The show had enduring popularity in an around Chicago because of a large population of Eastern European immigrants and second- or third-generation descendants. Chicago holds several large populations of people of Polish, German and Lithuanian descent, and for years, they tuned in to hear Chet spin polkas or broadcast from live polka parties in the area. Several of his sponsors targeted this audience, including one sponsor who offered services to have deceased loved ones' remains transported for burial in Poland!

Until his death, Chet's broadcasts fostered quality and professionalism. His broadcasts were recorded in his own studios where he had a collection of over 3,500 albums, cassettes, and CD's, and over eighty plaques and awards a fitting testimonial for his broadcasting contribution.

Chet was active with his son Chris promoting polka tours. The tours included polka festivals, cruises, and voyages to Hawaii or European destinations.

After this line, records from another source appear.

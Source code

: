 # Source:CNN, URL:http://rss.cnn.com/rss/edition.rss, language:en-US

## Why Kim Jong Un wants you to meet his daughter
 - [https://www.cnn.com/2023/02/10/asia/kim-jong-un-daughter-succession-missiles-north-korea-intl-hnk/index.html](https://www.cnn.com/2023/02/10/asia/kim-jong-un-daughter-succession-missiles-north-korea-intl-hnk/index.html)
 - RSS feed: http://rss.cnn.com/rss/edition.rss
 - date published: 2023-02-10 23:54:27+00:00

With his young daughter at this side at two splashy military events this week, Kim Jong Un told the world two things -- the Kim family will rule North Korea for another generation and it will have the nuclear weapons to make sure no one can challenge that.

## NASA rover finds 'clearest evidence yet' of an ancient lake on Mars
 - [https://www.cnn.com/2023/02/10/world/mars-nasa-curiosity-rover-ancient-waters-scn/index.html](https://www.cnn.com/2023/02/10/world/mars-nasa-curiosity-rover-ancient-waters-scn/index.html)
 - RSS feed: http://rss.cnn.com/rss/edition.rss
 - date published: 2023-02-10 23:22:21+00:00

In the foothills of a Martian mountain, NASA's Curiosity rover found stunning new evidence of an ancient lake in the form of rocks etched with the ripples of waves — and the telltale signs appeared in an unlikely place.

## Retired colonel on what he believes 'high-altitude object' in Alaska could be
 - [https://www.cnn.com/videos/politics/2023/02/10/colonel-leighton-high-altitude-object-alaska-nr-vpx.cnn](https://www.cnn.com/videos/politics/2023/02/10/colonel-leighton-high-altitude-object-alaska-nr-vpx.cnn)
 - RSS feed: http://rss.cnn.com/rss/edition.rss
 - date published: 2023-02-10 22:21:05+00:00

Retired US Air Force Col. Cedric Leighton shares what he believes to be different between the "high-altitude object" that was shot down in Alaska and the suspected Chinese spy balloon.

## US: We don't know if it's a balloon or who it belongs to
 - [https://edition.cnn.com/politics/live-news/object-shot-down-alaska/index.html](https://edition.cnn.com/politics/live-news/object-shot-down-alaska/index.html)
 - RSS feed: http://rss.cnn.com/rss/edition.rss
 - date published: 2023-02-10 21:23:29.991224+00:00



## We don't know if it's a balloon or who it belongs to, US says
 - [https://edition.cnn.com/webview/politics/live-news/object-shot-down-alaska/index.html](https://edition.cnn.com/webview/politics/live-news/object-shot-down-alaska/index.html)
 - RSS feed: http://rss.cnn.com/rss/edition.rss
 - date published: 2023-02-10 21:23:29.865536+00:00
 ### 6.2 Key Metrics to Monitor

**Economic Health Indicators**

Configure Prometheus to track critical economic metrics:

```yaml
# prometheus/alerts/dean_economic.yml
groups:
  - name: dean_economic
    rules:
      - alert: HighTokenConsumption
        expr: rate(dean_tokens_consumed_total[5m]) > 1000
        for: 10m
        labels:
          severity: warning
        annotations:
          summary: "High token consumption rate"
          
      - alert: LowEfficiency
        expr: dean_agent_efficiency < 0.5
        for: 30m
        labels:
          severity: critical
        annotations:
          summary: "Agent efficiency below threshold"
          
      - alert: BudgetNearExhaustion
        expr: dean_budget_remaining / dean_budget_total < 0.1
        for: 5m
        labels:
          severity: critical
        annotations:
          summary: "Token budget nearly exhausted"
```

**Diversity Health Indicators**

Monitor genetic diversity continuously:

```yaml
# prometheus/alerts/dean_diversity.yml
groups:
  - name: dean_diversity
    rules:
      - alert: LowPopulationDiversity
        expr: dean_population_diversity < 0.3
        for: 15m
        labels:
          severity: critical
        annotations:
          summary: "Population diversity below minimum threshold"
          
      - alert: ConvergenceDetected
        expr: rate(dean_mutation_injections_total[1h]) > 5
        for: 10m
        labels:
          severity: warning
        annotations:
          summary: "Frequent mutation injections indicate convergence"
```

He was a Director in the International Polka Association on two occasions and a Director in UPA International. He was the President of the Senior Polka Association South and North organized in 1982, President of the Brickyard Seniors and the PRCUA. Chet was inducted into the International Polka Association Hall of Fame in 1997.

==Personal life==
Chet was married to Evelyn. They had four children: Chris, a graduate of Marquette University, who assisted with the broadcasts and managed Action Tours, Adrian and Daniel, who are both dentists, and Renee, who has a master's degree in Psychology from the University of Chicago.

==Death==
Chet suffered a massive heart attack and died August 10, 1999, at Northwestern Hospital, Lake Forest, Illinois. On September 1, 1999, the City of Chicago, through Alderman Ed Burke of Chicago's 14th Ward, entered a resolution in the City Council proceedings commemorating Chet's life and death.